• _Work required_: In the listing below, find every line containing "only" and copy it out.

• _Records for processing_:
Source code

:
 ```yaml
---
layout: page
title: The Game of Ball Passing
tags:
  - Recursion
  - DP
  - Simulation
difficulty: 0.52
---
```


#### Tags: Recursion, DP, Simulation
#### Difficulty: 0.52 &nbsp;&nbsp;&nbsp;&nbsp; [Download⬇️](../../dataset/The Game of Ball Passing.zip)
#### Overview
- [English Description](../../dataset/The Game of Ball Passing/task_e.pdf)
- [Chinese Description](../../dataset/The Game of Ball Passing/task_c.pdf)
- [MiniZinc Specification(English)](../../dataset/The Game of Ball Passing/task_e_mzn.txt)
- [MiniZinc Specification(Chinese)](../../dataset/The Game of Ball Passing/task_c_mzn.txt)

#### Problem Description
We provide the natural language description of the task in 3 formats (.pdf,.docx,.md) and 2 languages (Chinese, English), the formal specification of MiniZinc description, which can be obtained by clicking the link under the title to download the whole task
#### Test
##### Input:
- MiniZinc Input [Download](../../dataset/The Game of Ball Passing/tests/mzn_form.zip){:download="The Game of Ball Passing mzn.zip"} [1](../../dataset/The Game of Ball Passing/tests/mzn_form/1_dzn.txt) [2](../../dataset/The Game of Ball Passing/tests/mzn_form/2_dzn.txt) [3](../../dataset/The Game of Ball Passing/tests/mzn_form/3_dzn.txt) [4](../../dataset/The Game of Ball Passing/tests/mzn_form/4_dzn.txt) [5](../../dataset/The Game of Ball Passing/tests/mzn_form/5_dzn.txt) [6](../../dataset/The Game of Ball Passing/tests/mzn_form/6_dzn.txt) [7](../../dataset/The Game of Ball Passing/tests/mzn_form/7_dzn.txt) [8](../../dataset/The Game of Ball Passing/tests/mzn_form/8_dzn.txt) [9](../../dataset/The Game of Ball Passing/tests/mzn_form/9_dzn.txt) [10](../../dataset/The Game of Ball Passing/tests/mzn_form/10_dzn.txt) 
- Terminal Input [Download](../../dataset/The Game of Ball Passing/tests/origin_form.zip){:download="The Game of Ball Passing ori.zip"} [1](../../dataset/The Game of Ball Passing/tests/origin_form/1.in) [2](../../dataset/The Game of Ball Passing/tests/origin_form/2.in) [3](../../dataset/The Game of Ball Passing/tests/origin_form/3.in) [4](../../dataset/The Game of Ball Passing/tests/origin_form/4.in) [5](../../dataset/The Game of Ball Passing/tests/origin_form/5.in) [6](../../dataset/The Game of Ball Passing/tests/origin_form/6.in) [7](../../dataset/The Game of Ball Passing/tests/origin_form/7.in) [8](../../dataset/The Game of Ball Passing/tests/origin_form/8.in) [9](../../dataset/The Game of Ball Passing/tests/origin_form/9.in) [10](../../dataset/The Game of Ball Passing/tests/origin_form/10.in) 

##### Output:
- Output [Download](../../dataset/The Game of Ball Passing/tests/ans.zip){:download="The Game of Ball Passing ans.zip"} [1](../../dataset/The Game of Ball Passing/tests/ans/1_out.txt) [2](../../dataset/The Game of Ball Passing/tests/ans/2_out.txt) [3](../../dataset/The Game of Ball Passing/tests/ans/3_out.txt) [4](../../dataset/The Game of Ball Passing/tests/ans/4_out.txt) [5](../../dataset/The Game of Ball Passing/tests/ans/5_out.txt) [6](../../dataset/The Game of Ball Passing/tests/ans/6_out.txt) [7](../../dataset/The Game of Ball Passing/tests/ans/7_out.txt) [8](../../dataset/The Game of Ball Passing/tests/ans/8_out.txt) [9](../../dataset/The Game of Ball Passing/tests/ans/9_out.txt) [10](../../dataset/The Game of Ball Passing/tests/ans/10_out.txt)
==
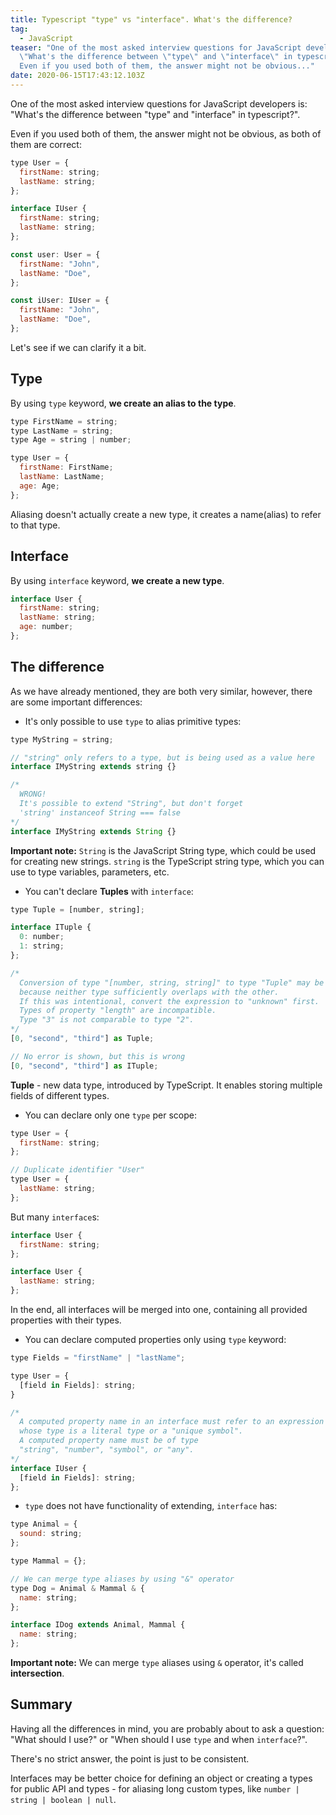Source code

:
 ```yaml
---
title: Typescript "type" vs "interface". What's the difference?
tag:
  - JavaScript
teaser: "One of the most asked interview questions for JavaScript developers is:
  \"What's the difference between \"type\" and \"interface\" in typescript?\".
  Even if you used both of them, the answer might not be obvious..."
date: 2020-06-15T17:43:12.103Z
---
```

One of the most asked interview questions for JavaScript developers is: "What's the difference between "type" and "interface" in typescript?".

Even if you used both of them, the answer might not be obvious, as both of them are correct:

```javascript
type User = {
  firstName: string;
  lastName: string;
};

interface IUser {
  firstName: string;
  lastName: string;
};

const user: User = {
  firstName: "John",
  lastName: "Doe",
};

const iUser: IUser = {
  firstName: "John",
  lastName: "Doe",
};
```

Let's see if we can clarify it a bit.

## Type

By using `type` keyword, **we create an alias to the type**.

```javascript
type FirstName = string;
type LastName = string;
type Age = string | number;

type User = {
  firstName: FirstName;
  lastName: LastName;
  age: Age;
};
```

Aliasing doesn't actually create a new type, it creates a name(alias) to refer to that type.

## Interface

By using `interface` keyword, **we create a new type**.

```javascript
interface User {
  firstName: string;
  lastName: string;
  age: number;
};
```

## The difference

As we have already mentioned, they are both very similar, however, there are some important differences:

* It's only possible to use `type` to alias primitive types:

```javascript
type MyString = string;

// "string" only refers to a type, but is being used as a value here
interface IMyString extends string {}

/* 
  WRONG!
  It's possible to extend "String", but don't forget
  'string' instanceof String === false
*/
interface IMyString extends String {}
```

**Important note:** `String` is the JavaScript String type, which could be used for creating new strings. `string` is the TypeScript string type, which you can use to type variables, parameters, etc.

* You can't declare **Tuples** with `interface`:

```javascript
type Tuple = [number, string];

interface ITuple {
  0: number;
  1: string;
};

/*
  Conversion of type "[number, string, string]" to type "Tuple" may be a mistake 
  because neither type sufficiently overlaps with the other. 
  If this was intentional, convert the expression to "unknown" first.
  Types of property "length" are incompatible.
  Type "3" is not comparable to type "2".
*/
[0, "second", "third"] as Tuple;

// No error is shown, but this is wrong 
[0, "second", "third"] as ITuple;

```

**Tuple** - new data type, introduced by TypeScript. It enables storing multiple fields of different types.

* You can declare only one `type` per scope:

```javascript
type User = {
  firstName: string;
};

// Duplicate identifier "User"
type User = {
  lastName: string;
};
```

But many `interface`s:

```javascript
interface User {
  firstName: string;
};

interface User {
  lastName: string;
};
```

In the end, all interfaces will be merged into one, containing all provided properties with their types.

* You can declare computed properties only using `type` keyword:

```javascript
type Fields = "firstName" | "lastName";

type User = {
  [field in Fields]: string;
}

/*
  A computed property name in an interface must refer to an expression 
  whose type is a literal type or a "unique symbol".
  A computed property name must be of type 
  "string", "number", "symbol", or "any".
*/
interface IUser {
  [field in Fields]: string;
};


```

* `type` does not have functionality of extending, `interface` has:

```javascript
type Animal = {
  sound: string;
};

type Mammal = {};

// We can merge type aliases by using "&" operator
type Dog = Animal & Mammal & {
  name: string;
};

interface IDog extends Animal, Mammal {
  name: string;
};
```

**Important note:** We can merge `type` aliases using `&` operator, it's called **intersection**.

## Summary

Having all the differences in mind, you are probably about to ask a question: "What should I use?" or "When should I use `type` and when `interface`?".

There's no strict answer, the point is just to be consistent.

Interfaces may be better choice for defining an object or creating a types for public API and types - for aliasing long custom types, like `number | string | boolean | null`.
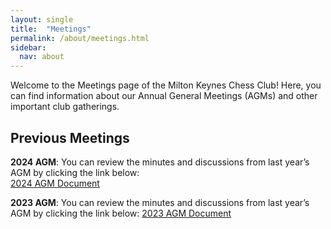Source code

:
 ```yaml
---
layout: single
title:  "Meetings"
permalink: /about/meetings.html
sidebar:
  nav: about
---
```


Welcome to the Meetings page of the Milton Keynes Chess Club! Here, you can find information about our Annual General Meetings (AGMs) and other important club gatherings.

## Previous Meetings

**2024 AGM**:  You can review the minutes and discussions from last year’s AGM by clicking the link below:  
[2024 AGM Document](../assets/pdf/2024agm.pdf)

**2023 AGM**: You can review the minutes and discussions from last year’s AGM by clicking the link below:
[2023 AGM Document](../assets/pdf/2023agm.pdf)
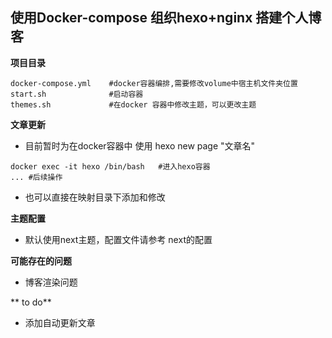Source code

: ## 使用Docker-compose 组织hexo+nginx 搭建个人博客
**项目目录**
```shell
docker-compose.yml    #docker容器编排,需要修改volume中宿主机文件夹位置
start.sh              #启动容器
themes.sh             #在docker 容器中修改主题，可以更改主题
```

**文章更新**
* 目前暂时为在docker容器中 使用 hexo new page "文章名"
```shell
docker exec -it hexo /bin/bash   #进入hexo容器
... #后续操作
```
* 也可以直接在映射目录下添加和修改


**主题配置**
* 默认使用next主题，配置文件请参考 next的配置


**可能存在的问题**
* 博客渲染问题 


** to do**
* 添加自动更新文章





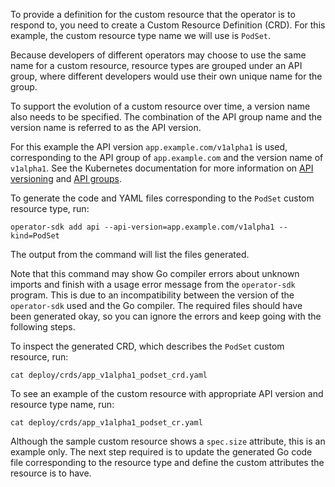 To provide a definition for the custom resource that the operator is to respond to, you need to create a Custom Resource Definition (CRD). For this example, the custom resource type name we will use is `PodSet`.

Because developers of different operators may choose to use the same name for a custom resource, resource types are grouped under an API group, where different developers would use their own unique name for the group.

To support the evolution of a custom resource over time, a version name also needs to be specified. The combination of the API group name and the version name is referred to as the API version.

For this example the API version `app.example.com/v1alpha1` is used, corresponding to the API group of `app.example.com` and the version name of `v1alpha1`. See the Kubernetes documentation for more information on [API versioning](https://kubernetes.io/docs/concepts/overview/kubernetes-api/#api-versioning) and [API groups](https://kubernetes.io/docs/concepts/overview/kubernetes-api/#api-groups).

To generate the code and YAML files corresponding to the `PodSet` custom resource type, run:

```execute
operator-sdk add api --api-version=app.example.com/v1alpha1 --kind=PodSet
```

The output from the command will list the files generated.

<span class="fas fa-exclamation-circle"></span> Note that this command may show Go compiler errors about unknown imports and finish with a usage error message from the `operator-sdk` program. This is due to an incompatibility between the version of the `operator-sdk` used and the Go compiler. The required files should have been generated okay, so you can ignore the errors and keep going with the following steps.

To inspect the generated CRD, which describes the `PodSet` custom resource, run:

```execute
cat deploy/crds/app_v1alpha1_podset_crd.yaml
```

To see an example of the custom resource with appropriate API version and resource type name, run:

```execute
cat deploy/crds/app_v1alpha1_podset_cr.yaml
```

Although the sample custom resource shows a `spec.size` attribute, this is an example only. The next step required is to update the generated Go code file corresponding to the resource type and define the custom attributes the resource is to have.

• _Output of the task_:
* It's only possible to use `type` to alias primitive types:
// "string" only refers to a type, but is being used as a value here
* You can declare only one `type` per scope:
* You can declare computed properties only using `type` keyword:
Although the sample custom resource shows a `spec.size` attribute, this is an example only. The next step required is to update the generated Go code file corresponding to the resource type and define the custom attributes the resource is to have.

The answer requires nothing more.